Effects of Short-Term Continuous Positive Airway Pressure on Myocardial Sympathetic Nerve Function and Energetics in Patients With Heart Failure and Obstructive Sleep Apnea: A Randomized Study

Study Questions:

In patients with obstructive sleep apnea (OSA) and heart failure with reduced ejection fraction (HFrEF), what is the impact on myocardial energetics and sympathetic nervous system (SNS) activation of short-term treatment of OSA by nocturnal continuous positive airway pressure (CPAP)?


This was a single-center, unblinded, randomized controlled trial in which 45 eligible patients were randomly assigned to CPAP or no CPAP therapy. Participants underwent baseline echocardiography, 11C-acetate imaging to determine cardiac work-metabolic index, and 11C-hydroxyephedrine (HED) positron emission tomography to determine synaptic sympathetic neuron function.


A significant increase in 11C-HED retention occurred with the CPAP arm compared to the non-CPAP arm (p = 0.003). Although there was a trend toward a positive change in the work-metabolic index in the CPAP arm, compared to the non-CPAP arm, this did not meet statistical significance (p = 0.574).

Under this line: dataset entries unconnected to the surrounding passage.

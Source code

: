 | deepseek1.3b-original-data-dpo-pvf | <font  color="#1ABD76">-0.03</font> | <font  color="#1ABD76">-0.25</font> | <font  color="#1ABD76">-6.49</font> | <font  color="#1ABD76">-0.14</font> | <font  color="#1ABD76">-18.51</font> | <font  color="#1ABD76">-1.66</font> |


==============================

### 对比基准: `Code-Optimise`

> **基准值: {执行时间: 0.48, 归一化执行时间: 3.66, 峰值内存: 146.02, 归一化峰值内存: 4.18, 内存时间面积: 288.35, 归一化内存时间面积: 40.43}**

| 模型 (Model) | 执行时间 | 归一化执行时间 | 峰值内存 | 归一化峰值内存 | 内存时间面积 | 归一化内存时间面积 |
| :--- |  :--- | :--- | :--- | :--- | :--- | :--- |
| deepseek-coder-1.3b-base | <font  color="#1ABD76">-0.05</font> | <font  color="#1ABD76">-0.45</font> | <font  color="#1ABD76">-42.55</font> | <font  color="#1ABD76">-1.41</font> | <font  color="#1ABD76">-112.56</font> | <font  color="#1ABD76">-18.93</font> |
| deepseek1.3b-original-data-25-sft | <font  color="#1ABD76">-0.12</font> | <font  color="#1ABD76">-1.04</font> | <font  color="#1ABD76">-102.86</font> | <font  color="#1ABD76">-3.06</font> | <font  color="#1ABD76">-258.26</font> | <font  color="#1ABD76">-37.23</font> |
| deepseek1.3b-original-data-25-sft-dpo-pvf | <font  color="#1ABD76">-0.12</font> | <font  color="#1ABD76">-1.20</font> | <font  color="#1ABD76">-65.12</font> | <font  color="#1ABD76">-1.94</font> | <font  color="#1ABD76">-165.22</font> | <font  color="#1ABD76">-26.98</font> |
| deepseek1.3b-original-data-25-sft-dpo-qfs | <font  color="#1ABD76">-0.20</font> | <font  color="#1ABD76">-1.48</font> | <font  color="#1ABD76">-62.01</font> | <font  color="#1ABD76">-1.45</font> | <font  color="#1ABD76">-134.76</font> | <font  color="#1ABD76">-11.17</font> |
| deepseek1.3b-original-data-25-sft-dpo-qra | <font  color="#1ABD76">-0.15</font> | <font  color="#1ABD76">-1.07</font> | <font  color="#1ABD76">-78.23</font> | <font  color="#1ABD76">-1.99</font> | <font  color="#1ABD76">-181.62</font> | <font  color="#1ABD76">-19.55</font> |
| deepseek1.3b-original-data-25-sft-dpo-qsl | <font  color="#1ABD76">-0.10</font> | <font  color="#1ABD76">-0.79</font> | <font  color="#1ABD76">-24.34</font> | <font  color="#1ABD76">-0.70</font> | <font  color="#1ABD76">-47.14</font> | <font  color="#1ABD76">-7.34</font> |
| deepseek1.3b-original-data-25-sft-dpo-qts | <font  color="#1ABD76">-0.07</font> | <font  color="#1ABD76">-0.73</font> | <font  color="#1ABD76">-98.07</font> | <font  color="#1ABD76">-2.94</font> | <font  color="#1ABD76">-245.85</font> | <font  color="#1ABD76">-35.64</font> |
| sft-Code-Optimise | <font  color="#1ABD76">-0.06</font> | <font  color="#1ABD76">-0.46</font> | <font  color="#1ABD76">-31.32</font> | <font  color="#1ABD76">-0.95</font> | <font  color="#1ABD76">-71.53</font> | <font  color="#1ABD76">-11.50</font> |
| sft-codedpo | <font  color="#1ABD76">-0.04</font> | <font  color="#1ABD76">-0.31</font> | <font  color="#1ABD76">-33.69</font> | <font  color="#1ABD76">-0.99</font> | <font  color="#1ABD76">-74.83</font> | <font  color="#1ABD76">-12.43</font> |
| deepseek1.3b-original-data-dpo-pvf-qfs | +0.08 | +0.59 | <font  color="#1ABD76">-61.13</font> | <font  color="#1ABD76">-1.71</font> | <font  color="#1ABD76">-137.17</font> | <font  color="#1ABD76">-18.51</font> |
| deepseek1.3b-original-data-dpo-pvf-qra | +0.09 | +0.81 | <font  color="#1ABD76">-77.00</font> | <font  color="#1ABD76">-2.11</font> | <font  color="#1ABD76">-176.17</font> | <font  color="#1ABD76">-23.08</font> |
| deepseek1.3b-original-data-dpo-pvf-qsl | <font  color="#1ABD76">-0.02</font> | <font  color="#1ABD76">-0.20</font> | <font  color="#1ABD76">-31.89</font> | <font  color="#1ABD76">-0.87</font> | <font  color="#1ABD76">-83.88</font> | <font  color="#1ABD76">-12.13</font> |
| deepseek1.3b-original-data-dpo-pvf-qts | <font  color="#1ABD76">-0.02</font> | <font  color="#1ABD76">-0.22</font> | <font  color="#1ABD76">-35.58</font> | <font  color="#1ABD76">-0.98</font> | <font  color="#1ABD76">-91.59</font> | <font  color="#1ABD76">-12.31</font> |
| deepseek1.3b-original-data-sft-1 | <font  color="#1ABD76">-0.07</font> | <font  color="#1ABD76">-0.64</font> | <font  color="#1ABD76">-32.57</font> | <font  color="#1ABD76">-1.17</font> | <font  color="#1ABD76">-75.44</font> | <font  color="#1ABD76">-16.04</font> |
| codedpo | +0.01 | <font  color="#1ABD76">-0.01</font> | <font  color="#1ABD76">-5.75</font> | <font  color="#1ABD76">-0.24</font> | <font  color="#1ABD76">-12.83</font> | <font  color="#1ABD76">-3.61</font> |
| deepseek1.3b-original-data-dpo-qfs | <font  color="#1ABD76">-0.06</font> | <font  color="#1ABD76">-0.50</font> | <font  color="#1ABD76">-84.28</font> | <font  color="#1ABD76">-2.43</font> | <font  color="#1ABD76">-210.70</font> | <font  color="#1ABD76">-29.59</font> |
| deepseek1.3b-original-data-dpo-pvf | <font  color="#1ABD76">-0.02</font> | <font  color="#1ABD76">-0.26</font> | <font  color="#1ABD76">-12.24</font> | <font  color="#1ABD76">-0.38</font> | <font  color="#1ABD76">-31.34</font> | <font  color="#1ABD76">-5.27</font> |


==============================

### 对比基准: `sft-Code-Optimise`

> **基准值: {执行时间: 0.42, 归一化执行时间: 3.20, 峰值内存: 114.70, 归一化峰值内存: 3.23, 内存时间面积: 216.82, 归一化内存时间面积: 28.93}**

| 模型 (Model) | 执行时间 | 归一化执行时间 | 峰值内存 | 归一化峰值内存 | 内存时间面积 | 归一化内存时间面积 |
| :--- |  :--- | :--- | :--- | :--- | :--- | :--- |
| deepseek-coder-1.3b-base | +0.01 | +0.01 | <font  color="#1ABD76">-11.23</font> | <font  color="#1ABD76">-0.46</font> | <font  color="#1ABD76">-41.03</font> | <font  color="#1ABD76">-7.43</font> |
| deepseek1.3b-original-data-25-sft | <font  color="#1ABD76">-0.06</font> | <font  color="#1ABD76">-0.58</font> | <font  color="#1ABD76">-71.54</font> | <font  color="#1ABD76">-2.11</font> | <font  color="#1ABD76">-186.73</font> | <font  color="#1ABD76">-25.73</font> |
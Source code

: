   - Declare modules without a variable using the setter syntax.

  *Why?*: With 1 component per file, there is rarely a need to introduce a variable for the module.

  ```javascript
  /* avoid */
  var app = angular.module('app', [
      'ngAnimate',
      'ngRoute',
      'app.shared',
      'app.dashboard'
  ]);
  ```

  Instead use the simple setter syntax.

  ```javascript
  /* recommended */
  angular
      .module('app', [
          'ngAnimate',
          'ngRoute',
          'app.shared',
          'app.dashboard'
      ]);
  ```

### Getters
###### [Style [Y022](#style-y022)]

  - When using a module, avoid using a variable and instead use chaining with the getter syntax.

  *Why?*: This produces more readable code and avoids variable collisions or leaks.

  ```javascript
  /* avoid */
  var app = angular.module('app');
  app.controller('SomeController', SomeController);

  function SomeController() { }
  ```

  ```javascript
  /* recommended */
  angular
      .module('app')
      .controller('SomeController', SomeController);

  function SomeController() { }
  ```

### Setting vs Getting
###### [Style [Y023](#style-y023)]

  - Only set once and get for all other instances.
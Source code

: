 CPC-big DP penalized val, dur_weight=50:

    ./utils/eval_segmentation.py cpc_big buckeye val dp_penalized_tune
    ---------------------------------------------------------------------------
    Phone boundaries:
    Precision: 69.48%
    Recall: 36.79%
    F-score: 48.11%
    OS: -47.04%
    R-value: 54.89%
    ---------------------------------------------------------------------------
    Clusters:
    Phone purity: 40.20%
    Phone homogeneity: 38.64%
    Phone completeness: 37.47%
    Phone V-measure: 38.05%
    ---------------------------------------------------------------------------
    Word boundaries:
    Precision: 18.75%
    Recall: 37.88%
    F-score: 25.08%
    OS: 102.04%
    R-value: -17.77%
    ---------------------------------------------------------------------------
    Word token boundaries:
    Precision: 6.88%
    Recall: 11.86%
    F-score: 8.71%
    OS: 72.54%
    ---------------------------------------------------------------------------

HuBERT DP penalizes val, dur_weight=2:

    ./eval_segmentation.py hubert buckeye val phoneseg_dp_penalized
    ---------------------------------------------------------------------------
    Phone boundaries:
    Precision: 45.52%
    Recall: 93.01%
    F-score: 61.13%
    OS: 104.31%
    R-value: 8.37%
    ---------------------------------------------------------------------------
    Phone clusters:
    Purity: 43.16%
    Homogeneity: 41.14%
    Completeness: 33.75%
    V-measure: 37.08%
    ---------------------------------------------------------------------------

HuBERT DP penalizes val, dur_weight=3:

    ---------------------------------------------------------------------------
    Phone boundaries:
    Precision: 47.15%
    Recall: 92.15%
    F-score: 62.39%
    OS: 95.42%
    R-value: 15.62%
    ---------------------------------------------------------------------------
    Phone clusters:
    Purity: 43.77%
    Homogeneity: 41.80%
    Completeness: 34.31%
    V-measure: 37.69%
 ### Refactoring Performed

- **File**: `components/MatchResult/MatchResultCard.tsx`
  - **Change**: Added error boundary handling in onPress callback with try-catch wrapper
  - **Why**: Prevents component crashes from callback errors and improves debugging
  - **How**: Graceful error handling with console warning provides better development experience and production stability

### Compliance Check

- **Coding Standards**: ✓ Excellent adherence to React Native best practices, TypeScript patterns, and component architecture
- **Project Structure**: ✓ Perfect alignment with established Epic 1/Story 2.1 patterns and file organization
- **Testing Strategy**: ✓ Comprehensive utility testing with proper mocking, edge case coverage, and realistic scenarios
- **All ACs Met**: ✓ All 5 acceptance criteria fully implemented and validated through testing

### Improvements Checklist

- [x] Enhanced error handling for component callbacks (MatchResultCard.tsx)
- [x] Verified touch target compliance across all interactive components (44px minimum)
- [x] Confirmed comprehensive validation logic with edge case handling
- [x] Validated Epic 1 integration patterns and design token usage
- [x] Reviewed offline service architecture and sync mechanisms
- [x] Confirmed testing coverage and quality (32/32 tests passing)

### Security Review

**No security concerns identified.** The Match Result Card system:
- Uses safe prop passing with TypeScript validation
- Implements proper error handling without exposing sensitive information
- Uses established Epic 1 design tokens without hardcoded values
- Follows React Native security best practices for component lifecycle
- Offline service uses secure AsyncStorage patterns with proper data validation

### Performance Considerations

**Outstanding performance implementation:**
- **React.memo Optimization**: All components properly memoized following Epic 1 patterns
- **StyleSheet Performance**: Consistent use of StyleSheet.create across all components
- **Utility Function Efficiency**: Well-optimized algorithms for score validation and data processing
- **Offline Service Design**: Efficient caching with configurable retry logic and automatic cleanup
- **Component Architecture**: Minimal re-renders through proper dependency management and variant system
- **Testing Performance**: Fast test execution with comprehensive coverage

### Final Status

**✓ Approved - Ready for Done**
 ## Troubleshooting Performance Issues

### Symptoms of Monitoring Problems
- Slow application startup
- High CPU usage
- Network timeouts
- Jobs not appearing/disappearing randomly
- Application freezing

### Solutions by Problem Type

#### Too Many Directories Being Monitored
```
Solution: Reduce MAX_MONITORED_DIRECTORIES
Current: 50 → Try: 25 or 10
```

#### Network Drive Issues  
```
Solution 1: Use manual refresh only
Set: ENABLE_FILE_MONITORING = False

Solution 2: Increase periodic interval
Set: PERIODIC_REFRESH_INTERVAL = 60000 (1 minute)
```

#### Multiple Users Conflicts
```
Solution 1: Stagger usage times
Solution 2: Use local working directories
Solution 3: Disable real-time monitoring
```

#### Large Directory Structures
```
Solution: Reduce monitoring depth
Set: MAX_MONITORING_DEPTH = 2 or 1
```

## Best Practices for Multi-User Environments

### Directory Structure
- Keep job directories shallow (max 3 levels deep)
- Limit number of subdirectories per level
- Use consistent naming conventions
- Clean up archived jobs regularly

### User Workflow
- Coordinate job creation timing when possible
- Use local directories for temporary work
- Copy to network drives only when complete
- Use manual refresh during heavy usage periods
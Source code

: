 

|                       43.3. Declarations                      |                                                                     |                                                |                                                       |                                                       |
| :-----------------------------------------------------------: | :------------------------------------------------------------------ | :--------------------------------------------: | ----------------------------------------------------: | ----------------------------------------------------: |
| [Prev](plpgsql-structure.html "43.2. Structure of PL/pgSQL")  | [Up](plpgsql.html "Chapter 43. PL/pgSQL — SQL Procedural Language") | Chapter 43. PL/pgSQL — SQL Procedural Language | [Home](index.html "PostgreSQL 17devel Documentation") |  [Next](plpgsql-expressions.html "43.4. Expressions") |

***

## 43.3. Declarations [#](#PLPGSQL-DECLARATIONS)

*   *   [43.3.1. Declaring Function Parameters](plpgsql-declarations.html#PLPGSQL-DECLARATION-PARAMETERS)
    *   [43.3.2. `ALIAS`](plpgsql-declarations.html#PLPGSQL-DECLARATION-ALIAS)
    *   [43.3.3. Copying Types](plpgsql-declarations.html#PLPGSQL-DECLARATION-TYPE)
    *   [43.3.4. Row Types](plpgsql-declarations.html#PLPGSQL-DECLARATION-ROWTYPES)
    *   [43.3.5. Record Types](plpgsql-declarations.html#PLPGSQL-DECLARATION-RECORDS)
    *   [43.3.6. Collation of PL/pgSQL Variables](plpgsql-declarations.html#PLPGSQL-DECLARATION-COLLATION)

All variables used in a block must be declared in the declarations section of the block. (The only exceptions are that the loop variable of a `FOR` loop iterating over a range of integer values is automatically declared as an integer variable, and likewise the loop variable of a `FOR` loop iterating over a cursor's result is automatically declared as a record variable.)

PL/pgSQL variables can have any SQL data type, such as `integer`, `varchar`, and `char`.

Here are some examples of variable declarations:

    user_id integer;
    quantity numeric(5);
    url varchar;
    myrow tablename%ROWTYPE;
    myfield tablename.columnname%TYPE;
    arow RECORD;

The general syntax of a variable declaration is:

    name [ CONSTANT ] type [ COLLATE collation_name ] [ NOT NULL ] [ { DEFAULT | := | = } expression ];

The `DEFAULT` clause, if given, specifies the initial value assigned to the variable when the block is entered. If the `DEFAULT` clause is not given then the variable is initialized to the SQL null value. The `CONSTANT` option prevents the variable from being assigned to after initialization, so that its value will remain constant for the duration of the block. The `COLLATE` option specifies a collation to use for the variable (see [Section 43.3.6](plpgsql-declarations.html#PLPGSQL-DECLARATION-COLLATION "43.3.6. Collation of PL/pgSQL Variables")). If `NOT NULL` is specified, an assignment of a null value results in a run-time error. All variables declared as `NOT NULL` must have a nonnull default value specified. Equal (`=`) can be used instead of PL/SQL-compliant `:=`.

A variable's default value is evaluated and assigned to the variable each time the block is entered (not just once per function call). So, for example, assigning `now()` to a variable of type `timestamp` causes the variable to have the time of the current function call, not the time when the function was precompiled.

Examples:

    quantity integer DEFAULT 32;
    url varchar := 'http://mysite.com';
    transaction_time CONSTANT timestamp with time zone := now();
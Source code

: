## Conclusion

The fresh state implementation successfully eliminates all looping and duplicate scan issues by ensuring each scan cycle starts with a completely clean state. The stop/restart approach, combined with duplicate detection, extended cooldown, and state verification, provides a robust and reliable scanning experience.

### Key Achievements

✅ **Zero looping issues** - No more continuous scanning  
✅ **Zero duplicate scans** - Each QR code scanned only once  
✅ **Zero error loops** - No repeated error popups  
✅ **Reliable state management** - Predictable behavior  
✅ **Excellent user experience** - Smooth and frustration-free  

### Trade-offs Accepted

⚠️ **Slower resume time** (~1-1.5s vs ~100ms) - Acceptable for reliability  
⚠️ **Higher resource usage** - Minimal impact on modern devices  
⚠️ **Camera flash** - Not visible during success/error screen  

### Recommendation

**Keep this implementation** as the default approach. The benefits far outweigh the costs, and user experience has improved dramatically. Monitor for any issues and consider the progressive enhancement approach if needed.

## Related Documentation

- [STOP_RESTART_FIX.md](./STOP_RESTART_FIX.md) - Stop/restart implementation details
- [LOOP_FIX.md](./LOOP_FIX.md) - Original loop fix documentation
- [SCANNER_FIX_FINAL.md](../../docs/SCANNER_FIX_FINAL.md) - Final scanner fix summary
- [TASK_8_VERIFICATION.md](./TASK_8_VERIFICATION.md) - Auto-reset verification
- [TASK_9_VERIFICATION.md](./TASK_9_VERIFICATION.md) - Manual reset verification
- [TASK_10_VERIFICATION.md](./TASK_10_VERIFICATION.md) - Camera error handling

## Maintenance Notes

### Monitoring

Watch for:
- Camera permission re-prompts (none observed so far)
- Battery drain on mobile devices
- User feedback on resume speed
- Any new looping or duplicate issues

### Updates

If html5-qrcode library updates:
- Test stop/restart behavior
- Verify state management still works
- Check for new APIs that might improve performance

Short-term CPAP therapy in patients with HFrEF and OSA improves myocardial sympathetic dysregulation, as signified by an increase in 11C-HED retention. CPAP therapy did not improve myocardial energetics.


This is an important study that highlights the value of short-term CPAP in those with HFrEF. Although the authors did not observe a statistically significant increase in left ventricular EF (LVEF) with CPAP (as others have reported), the mean LVEF in the present study (35.8%) was not as severely depressed as in other studies. While it is interesting that short-term CPAP improves HED retention, the significance of this is unclear. Larger studies with clinical endpoints will help further elucidate the value of CPAP in those with (and without) OSA in HFrEF.